START Input material

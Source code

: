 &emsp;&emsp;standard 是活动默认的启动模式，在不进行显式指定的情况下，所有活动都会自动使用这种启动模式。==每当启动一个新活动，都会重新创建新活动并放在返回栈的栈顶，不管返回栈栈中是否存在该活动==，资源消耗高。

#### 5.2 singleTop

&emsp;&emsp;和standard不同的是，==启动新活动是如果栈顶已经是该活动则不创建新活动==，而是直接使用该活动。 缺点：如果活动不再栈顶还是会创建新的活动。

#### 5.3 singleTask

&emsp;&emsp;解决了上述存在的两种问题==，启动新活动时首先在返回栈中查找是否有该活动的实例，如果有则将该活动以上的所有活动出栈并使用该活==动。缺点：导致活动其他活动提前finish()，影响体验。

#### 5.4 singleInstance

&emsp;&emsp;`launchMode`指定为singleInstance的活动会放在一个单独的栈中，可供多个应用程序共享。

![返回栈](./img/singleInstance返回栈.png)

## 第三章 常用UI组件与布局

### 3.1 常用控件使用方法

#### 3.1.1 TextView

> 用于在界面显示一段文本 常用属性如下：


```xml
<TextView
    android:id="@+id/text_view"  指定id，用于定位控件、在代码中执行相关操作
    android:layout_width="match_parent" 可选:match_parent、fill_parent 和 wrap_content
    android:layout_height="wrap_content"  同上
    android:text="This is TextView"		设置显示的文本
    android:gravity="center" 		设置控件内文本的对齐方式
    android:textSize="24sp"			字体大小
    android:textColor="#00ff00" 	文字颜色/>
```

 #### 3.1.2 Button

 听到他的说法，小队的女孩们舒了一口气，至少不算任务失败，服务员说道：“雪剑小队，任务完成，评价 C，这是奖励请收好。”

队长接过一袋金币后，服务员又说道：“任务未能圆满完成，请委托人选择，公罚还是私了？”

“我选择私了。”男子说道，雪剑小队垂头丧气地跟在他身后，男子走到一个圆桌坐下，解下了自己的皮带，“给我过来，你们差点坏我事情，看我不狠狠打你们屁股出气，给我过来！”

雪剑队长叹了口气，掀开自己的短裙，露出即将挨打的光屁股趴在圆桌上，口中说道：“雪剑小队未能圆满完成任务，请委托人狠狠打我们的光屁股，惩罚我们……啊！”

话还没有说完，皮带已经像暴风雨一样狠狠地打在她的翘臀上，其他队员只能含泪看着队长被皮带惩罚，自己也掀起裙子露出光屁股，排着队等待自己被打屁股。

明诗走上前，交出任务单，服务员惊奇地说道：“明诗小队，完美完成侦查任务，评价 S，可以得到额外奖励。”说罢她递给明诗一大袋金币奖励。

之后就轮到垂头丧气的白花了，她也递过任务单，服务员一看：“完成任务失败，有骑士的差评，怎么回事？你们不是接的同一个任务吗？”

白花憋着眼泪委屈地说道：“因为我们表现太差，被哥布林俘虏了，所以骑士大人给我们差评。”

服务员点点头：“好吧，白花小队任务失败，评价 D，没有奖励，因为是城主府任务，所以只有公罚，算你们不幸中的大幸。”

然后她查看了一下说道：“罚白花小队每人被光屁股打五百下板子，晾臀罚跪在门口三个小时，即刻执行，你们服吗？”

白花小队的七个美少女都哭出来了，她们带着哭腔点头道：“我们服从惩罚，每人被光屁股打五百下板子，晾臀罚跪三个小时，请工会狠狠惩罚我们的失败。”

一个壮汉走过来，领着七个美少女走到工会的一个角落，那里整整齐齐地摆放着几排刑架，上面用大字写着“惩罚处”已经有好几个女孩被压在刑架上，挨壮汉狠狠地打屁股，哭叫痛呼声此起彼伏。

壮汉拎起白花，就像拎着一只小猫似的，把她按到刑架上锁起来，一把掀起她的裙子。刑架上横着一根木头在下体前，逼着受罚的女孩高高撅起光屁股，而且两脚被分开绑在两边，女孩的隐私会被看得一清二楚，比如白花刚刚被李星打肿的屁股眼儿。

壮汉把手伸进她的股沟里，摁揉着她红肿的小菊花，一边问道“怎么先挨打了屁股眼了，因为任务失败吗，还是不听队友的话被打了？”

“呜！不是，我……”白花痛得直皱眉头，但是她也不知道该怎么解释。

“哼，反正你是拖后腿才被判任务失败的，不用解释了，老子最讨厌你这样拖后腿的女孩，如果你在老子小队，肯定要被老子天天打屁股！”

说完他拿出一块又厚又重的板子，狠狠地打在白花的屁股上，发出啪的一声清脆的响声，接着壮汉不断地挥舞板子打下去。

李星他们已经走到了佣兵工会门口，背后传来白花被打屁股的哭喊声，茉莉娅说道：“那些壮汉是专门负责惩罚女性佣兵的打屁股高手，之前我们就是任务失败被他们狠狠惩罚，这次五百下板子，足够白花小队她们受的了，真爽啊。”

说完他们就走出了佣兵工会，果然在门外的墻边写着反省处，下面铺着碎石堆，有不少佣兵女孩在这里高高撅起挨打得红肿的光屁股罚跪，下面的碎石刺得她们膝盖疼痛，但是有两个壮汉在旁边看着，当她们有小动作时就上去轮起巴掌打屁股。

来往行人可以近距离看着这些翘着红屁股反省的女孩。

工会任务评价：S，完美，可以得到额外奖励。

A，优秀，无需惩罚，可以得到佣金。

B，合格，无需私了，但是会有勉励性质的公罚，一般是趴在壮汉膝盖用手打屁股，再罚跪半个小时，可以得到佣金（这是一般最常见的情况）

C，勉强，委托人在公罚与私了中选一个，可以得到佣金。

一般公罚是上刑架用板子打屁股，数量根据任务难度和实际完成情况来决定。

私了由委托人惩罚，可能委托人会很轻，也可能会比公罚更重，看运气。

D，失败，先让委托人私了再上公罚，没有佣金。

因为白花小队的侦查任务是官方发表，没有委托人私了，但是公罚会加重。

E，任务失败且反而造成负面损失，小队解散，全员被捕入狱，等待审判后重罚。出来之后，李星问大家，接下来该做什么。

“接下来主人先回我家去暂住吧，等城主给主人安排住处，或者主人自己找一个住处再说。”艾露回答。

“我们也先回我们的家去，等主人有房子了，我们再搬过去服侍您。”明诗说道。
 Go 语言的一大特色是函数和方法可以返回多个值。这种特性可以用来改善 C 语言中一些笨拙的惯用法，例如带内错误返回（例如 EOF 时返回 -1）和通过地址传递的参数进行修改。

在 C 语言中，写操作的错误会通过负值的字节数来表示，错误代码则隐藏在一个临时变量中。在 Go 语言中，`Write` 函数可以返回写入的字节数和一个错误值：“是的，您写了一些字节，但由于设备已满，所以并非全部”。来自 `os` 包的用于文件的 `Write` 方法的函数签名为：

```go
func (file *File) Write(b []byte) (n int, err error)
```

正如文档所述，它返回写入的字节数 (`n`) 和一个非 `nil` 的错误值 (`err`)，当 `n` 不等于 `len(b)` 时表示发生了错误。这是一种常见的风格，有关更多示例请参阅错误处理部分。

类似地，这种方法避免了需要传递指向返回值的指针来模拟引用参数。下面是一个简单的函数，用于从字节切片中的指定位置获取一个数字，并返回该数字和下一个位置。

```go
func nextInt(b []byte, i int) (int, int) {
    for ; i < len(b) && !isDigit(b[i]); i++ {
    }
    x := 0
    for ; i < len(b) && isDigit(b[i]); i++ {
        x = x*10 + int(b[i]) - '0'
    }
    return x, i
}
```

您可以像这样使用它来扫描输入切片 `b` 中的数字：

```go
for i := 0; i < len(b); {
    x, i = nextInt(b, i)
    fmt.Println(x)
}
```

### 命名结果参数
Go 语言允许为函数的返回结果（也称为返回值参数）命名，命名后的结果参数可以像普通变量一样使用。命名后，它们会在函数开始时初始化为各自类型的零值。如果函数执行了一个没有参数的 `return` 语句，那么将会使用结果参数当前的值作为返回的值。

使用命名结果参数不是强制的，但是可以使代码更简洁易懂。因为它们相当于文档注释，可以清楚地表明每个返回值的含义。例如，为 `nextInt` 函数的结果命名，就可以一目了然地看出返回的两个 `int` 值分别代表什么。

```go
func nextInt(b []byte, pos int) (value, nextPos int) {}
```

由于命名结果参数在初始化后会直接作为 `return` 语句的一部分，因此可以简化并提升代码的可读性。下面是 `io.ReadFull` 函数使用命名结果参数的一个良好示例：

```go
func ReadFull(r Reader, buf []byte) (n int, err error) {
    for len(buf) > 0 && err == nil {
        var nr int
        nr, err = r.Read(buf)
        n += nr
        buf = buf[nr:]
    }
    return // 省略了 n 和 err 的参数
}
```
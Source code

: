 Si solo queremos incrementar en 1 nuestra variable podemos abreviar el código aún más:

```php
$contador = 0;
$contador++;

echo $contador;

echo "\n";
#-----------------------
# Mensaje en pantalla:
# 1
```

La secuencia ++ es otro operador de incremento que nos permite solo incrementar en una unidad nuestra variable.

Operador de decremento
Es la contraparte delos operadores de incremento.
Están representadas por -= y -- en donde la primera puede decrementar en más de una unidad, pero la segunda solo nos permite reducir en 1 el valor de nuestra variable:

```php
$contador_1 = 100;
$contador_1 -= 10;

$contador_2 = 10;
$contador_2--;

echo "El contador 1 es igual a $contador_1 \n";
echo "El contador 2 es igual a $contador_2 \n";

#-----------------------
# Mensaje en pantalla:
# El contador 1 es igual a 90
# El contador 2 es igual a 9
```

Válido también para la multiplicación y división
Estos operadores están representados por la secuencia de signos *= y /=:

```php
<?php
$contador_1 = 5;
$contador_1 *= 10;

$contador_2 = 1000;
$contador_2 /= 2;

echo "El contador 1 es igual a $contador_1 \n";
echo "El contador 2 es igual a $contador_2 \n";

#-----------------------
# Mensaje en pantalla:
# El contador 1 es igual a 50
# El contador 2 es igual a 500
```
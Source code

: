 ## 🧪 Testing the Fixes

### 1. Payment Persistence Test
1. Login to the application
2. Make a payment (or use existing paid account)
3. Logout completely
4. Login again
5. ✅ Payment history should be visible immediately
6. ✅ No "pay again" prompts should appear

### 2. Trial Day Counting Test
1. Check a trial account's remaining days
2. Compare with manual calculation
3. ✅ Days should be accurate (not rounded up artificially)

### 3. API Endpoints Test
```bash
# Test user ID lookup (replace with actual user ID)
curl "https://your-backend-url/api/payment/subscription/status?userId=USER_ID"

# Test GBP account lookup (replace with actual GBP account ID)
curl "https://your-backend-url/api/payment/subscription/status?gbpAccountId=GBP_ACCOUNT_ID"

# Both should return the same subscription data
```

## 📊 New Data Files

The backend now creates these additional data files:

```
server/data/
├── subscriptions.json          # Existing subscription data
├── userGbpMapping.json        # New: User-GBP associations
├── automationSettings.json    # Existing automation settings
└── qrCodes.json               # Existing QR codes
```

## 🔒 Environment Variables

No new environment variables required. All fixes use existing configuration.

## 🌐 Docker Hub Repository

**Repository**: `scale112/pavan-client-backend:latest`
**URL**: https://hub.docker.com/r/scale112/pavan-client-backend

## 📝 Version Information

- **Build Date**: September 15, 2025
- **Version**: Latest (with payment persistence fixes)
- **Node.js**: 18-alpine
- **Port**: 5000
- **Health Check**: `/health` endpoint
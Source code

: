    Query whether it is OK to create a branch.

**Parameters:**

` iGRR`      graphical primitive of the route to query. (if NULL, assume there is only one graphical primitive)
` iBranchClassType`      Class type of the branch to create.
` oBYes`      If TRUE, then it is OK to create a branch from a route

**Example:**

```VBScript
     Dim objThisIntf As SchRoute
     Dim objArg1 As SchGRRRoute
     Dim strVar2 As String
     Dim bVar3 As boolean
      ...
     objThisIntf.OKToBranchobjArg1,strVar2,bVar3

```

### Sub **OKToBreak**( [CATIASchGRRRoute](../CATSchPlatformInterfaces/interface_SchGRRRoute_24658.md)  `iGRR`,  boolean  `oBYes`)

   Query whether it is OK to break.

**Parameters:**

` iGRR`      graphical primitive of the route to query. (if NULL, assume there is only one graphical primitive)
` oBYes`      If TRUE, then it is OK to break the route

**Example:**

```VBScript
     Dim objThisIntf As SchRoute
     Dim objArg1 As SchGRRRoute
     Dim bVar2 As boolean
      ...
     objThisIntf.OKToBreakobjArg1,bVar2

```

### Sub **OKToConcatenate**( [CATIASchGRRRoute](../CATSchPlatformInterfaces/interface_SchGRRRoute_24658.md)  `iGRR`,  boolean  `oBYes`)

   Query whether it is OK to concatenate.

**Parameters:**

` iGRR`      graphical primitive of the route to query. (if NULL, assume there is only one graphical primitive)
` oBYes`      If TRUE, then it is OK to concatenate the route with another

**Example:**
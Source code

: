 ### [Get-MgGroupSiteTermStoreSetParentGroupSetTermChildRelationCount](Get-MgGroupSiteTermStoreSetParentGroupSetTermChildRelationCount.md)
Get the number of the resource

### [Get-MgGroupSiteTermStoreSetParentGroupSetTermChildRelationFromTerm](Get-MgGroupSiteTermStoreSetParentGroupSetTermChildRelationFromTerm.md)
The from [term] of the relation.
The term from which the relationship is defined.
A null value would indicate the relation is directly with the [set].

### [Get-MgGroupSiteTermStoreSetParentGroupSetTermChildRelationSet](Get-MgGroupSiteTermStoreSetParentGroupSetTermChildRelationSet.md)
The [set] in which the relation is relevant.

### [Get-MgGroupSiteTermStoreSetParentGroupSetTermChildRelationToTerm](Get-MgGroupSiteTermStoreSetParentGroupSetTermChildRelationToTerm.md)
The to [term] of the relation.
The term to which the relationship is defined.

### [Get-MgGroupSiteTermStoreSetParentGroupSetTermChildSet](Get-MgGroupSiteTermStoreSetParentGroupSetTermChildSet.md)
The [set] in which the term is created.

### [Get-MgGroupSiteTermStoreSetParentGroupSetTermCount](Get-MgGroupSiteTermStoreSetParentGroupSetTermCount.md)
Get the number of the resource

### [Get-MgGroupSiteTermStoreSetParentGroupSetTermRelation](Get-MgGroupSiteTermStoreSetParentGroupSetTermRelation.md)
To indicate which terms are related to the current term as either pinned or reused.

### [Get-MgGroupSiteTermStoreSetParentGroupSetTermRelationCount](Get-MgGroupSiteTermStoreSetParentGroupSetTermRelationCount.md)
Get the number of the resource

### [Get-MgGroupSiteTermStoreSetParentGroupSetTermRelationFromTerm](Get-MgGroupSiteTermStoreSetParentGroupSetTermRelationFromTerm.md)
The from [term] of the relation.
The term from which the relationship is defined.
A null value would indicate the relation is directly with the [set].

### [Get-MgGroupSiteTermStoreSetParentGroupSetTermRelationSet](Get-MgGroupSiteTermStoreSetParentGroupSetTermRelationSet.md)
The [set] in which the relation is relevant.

END Input material

▸ Exercise aim
Looking at the listing above, which lines hold "with"? Copy every such line.

▸ Answer space
2. Compare with manual calculation
# Test user ID lookup (replace with actual user ID)
# Test GBP account lookup (replace with actual GBP account ID)
- **Version**: Latest (with payment persistence fixes)
` oBYes`      If TRUE, then it is OK to concatenate the route with another
A null value would indicate the relation is directly with the [set].
A null value would indicate the relation is directly with the [set].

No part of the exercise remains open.